Williams gestand, dass sie in den Tagen nach dem Spiel keinen "Frieden finden“ konnte und sogar einen Therapeuten aufsuchte. Letztendlich entschied sie sich für eine Entschuldigung bei der jungen Grand-Slam-Siegerin.

In ihrer Nachricht schrieb sie Osaka:

Ich bin so stolz auf dich und es tut mir wirklich leid. Ich dachte, ich tue das Richtige, um für mich selbst einzustehen. Aber ich hatte keine Ahnung, dass die Medien uns gegeneinander ausspielen würden. Ich wünschte, es gäbe die Möglichkeit, diesen Moment noch einmal zu erleben. Ich bin, war und werde mich immer für dich freuen und dich unterstützen.

Williams führte in ihrer Nachricht weiter aus: "Ich würde niemals wollen, dass das Rampenlicht von einer anderen Frau, speziell einer anderen schwarzen Sportlerin, genommen wird. Ich kann deine Zukunft kaum erwarten und glaube mir, ich werde immer als großer Fan zuschauen! Ich wünsche dir heute und in Zukunft nur Erfolg."

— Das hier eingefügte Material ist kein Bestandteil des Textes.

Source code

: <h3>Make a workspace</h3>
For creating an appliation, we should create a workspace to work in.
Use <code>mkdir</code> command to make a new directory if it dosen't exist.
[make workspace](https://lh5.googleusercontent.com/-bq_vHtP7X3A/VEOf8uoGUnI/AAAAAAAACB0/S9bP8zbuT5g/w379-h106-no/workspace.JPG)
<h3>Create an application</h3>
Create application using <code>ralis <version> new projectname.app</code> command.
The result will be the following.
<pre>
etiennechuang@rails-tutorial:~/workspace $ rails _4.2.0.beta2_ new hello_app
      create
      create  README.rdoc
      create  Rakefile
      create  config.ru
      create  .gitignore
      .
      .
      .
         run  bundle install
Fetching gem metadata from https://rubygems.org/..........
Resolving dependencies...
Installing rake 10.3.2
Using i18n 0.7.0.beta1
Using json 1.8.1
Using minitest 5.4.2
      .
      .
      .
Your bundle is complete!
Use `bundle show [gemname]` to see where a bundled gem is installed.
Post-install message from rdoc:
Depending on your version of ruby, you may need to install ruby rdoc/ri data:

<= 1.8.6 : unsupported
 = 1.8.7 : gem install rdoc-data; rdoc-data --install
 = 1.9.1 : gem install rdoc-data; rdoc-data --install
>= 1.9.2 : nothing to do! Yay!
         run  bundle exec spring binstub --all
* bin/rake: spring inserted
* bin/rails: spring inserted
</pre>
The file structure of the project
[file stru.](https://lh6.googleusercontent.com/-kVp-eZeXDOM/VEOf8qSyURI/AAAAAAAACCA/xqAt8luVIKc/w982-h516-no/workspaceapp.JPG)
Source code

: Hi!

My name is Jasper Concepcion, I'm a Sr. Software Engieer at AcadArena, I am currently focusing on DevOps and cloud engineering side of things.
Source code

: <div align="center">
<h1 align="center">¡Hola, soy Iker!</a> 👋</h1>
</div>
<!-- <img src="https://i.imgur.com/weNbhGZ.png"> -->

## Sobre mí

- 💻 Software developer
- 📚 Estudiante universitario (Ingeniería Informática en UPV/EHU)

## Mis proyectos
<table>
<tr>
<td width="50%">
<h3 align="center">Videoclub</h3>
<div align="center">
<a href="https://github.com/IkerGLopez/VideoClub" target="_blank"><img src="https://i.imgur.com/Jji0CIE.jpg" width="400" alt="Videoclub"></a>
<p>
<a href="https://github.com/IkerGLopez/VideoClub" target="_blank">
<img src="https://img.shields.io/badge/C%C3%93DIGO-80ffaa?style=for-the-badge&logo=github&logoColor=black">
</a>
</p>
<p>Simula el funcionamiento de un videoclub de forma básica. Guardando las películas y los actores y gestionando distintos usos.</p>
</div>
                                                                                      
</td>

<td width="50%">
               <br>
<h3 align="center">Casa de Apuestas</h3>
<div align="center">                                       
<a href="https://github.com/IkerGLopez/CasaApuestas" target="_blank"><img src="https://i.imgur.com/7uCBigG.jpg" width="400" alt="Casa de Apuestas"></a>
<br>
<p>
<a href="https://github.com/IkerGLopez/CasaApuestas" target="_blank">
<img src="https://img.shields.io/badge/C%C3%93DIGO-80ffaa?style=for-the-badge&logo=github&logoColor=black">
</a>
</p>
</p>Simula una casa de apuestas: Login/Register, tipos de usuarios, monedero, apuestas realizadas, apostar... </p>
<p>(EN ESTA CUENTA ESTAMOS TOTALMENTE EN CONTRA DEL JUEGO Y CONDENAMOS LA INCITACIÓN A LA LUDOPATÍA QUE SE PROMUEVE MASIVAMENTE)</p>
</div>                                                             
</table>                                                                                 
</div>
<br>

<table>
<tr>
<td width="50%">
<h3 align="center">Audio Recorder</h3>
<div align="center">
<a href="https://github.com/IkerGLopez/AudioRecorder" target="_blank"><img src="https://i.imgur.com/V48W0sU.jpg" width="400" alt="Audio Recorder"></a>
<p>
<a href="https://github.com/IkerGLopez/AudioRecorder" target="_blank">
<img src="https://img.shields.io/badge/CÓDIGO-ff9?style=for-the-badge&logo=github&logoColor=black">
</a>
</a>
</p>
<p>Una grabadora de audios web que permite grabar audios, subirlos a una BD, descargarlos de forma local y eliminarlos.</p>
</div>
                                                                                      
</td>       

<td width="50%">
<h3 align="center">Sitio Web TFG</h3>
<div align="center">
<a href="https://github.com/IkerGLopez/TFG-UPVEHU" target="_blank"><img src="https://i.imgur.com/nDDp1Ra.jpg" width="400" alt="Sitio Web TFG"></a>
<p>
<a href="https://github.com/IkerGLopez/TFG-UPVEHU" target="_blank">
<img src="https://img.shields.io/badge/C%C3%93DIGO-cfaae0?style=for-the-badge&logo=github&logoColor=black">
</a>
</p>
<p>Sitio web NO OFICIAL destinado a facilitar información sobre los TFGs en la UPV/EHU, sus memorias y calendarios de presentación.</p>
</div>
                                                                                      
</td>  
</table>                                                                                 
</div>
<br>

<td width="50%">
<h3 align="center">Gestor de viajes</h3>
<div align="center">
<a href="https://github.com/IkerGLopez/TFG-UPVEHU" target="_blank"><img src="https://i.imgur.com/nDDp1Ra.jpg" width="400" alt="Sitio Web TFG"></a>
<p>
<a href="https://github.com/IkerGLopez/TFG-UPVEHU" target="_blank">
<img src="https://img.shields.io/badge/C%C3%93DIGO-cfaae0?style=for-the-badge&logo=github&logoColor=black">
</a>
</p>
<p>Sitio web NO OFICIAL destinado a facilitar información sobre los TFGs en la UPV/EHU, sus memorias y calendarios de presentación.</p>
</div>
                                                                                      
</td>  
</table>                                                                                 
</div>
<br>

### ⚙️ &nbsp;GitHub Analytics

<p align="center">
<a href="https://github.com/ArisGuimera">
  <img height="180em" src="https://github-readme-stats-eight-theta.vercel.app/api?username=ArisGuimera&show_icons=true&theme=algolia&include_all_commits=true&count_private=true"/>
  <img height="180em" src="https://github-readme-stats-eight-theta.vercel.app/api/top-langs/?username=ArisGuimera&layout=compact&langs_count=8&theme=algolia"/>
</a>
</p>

Die Antwort von Naomi Osaka ließ nicht lange auf sich warten und trieb Williams nach einigen Angaben, Tränen in die Augen:

Die Leute können Stärke als Ärger missverstehen, weil sie nicht zwischen den beiden unterscheiden können... Niemand ist so für sich selbst eingestanden, wie du es getan hast, und du musst genauso bahnbrechend weitermachen.

Aktuell steht Williams beim Rasenklassiker in Wimbledon im Halbfinale und greift damit erneut nach ihrem 24. Grand-Slam-Titel.